RE: Lucene, HTML and Hebrew

2008-01-24 Thread Itamar Syn-Hershko
Steve and all,

I didn't know whether to send a detailed description of my case to aid with
seeing the whole picture, or to send a list of short questions which will
require loads of follow-up. I guess I know what is better now, thanks

 Lucene does not store proximity relations between data in different
fields, only within individual fields

So are 2 calls for doc-add with the same field but different texts are
considered as 1 field (latter call being internally appended into the
former, merged into one field), or as two instances of the same field which
do not share proximity and frequency data?
As it seems from what you wrote later in your response, it seems the case is
the former. How can I inhibit this appending -- are there any more
approaches than appending an invalid string like $$$?

I've been thinking about this a bit, and I think I'd go with one big field
for all the content, and I'd want to incorporate the headers into it as
well. How would I boost those specific words - so the content field can
contain both all words and all headers in their original order (for
proximity and frequency data to be valid), yet keep the terms which were
originally in a header or a sub-header boosted? This can be a good practice
for boosting bolded or italic text in the normal paragrphs as well (only
with a lower boost).

 Generally, stemming increases recall (proportion of matching relevant
docs among relevant docs in the entire corpus), and decreases precision
(proportion of relevant docs among matching docs).

That’s a great definition, thanks.

I'm trying to think this through, since Hebrew is not a regular case. If you
will google for Hebrew and Stemming you will get pages which talk about how
complicated is Hebrew compared to English and other European languages.
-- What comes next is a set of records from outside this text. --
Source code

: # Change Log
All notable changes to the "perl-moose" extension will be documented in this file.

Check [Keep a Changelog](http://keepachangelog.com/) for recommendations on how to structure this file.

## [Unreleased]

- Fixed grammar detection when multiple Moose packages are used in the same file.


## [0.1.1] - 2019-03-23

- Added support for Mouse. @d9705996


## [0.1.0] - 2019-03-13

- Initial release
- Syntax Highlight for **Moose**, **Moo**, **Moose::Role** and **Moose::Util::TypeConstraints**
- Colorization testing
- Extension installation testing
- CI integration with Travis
[ Warning: technical data, questions follow after this paragraph -- to
comply with the 30-seconds rule :) ]
This is extremely difficult since unique features Hebrew has like
Niqqud-less spelling (which causes many words to have several spelling
options, only one legal but the others too-common to ignore) and
three-letter stems which have many deriviations. Furthermore, English words
like and, that, of, to etc. in Hebrew are represented as one letter appended
to the beginning of the word, forming a whole new word than the original.
Discarding them while indexing is not a smart move since one would try and
look for specific term *with* this initial and would not expect results
without. Furthermore, some words which uses these initials have another
meaning when pronounced differently (like KLBI - could be read as Ke-libi
[as my heart] where I can omit the leading K, and also as Kalbi [My dog]
where I cannot.

So, to overcome the challenges above, I was thinking about the query
inflation approach, having a negative boost for the inflated terms as you
suggested. I will appreciate any different takes on this one, as this is
going to be the first public Lucene Hebrew analyzer... Using this approach I
only need to make sure I do not inflate those too much (1024 is the standard
limit, right?).

Also, how can I check whether a word I inflated exists in the index BEFORE
executing the query? Is that recommended at all? -- I'm looking for the most
efficient way so search speed will still be measured in few m/s, as it is
now. The idea is to prevent, or minimize, the use of a dictionary, and
keeping the stemmer as simple as possible (and by that produce invalid words
and eliminate them before executing the search).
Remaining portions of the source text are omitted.